Anyway, during execution, sopt.compile() converts the torch.fx format into a list of related JSON objects that can easily be received by the Rust backend. I set up a class, PyNode, that encapsulates the important data fields from FXNodes.
sopt API usage
sopt compiler receiver endpoint for sopt.compile()
From this point, I am working on setting up my first Dialect/IR on the MLIR skeleton. I call it the "soptfx" dialect. The idea is to lower the PyNodes to operations in MLIR in order to make the data graph; since FX nodes come in 3 main flavors (placeholders, callfunctions, and outputs), I handle this lowering separately for each case. My goal here is to output an accurate .mlir file in order to gauge the correctness of my current logic.




[1/4/26] So, I've been working on this project for the past few weeks. Up until yesterday, I spent most of my time reading up on basic theory behind ML/DL compilers. I plan to add much more to this blog to help me reinforce whatever I learn and to log my journey into this field (incase it inspires anyone).

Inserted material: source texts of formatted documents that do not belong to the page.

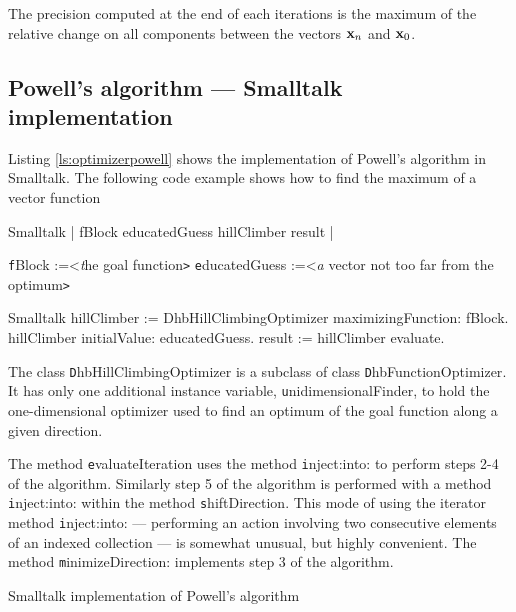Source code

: The precision computed  at the end of each iterations is the
maximum of the relative change on all components between the
vectors ${\textbf x}_n$ and ${\textbf x}_0$.

\subsection{Powell's algorithm --- Smalltalk implementation}
 Listing \ref{ls:optimizerpowell}
shows the implementation of Powell's algorithm in Smalltalk. The
following code example shows how to find the maximum of a vector
function

\begin{listing}[label=ex:spowell]{Smalltalk}
{}
 | fBlock educatedGuess hillClimber result |
\end{listing}
 {\texttt fBlock :=<\textsl the goal function\texttt >}\hfil\break
 {\texttt educatedGuess :=<\textsl a vector not too far from the optimum\texttt >}
\begin{displaycode}{Smalltalk}
 hillClimber := DhbHillClimbingOptimizer maximizingFunction: fBlock.
 hillClimber initialValue: educatedGuess.
 result := hillClimber evaluate.
\end{displaycode}
The class {\texttt DhbHillClimbingOptimizer} is a subclass of class
{\texttt DhbFunctionOptimizer}. It has only one additional instance
variable, {\texttt unidimensionalFinder}, to hold the one-dimensional
optimizer used to find an optimum of the goal function along a
given direction.

The method {\texttt evaluateIteration} uses the method {\texttt
inject:into:} to perform steps 2-4 of the algorithm. Similarly
step 5 of the algorithm is performed with a method {\texttt
inject:into:} within the method {\texttt shiftDirection}. This mode of
using the iterator method {\texttt inject:into:} --- performing an
action involving two consecutive elements of an indexed collection
--- is somewhat unusual, but highly convenient\cite{Beck}. The method {\texttt
minimizeDirection:} implements step 3 of the algorithm.

\begin{listing} Smalltalk implementation of Powell's algorithm
\label{ls:optimizerpowell}

\end{listing}

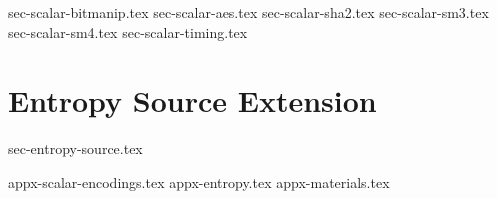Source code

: \documentclass[11pt]{article}
\begin{document}
{sec-scalar-bitmanip.tex}
{sec-scalar-aes.tex}
\clearpage
{sec-scalar-sha2.tex}
{sec-scalar-sm3.tex}
{sec-scalar-sm4.tex}
\clearpage
{sec-scalar-timing.tex}


\newpage
\section{Entropy Source Extension}
\label{sec:randombit}
{sec-entropy-source.tex}


\newpage
\printbibliography


%
%

\newpage
\begin{appendices}
\label{sec:appendix}
{appx-scalar-encodings.tex}
{appx-entropy.tex}
{appx-materials.tex}
\end{appendices}

\end{document}
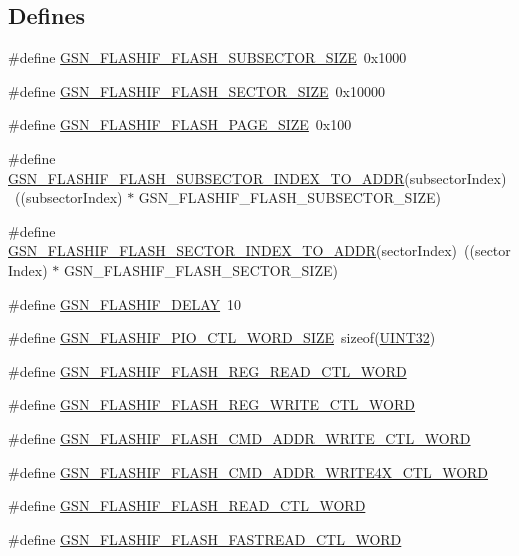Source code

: \subsection*{Defines}
\begin{DoxyCompactItemize}
\item 
\#define \hyperlink{a00501_a3a6d61a1bfa4bbe3f67b3932cf5a2f43}{GSN\_\-FLASHIF\_\-FLASH\_\-SUBSECTOR\_\-SIZE}~0x1000
\item 
\#define \hyperlink{a00501_ac3666fef80e278fcf941e4bb6d09c71a}{GSN\_\-FLASHIF\_\-FLASH\_\-SECTOR\_\-SIZE}~0x10000
\item 
\#define \hyperlink{a00501_aa0142f103c81f61725f292bbe3011531}{GSN\_\-FLASHIF\_\-FLASH\_\-PAGE\_\-SIZE}~0x100
\item 
\#define \hyperlink{a00501_aefc555c38511d4a072fcd5a4a6df00d5}{GSN\_\-FLASHIF\_\-FLASH\_\-SUBSECTOR\_\-INDEX\_\-TO\_\-ADDR}(subsectorIndex)~((subsectorIndex) $\ast$ GSN\_\-FLASHIF\_\-FLASH\_\-SUBSECTOR\_\-SIZE)
\item 
\#define \hyperlink{a00501_a24325d9d6b609d61108779b248b0ddaa}{GSN\_\-FLASHIF\_\-FLASH\_\-SECTOR\_\-INDEX\_\-TO\_\-ADDR}(sectorIndex)~((sectorIndex) $\ast$ GSN\_\-FLASHIF\_\-FLASH\_\-SECTOR\_\-SIZE)
\item 
\#define \hyperlink{a00501_afbf57cb7ab68e072618c64e3f5710edc}{GSN\_\-FLASHIF\_\-DELAY}~10
\item 
\#define \hyperlink{a00501_a4649957b3872f85bd4ef576eb9b3870e}{GSN\_\-FLASHIF\_\-PIO\_\-CTL\_\-WORD\_\-SIZE}~sizeof(\hyperlink{a00660_gae1e6edbbc26d6fbc71a90190d0266018}{UINT32})
\item 
\#define \hyperlink{a00501_a48db0a1a6487d75cc26e47b6ed5aa530}{GSN\_\-FLASHIF\_\-FLASH\_\-REG\_\-READ\_\-CTL\_\-WORD}
\item 
\#define \hyperlink{a00501_a33e15dee99ee2bf69a56f4b01787c0c3}{GSN\_\-FLASHIF\_\-FLASH\_\-REG\_\-WRITE\_\-CTL\_\-WORD}
\item 
\#define \hyperlink{a00501_af14e1b5c6e46794277b498c70f9be271}{GSN\_\-FLASHIF\_\-FLASH\_\-CMD\_\-ADDR\_\-WRITE\_\-CTL\_\-WORD}
\item 
\#define \hyperlink{a00501_af38bcd1228c1bb46d9d949bb2c207027}{GSN\_\-FLASHIF\_\-FLASH\_\-CMD\_\-ADDR\_\-WRITE4X\_\-CTL\_\-WORD}
\item 
\#define \hyperlink{a00501_ae7096c4b9fdda3ba1d4ea1c604c99286}{GSN\_\-FLASHIF\_\-FLASH\_\-READ\_\-CTL\_\-WORD}
\item 
\#define \hyperlink{a00501_a8acd7420fe3b33fb01890420fda65a46}{GSN\_\-FLASHIF\_\-FLASH\_\-FASTREAD\_\-CTL\_\-WORD}
\item 

\end{DoxyCompactItemize}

I'll get started with some preliminaries: my related background up to this point involves GPU programming (CUDA), systems programming, ML systems, and a bit of compiler construction (LLVM). All of these were picked up through courses at my school, UIUC. Over the past few weeks, I read up on a few more technologies:
  • MLIR
  • TVM
  • Triton
  • TensorRT
  • nvFuser
Now, I somewhat understand where these technologies fit into a compiler stack. MLIR serves as compiler infrastructure, the "skeleton" of the compiler we build; TVM is a fullstack compiler that emphasizes loop-level/tiling optimizations and code generation for heterogenous devices; Triton is a language/IR/JIT compiler (used by PyTorch 2.0) that helps write extensible GPU kernels; TensorRT is an inference engine that optimizes models for NVIDIA GPUs; and nvFuser is a "Fusion Code Generator" that generates code optimized for NVIDIA GPUs.

I will revisit these definitions the more I explore :)

Now, I have finalized my design that I want to use for this project. I call it "soptRT" (still need to think of a better name). I've broken this project down into 2 phases:
  • Phase I: To better learn ML optimizations at a low-level, I want to introduce my own compile() trigger in PyTorch that calls a Rust-based compiler that is built on MLIR. This compiler will trigger optimization passes (Fusion, Quantization, Memory Mapping, etc) and funnel into an existing backend (Triton/TVM).
  • Phase II: Next, I want to design my own kernel generator. After reading a little, I realized that code generation is a very interesting problem that currently uses several solutions to implement. TVM uses a paradigm called ML for ML, while engineers handcraft kernels for NVIDIA's cuDNN. Details for this part are TBD and will require me to read a bit more.
Great! Now that the plan is out of the way, I will update this page over time with challenges I run into. For now, I am working on creating the "bridge" from my own PyTorch compile() and my Rust backend with MLIR.

Stay tuned!




Cool links: I'd also like to highlight some cool links I found throughout this project. There are a lot of cool startups and innovations in this field of ML compilers that I want to further explore:
  • Tile IR: NVIDIA released this somewhat recently. This is a "low-level tile virtual machine" allowing a developer to work in terms of tiles.
  • Compiler Optimization Advent Calendar: I saw this on LinkedIn; as the name suggests, the author goes over some interesting compiler designs.
  • Modular: really cool company led by Chris Lattner who I've been following for a while. The language seems very well-designed and I am curious to see how its compiler works.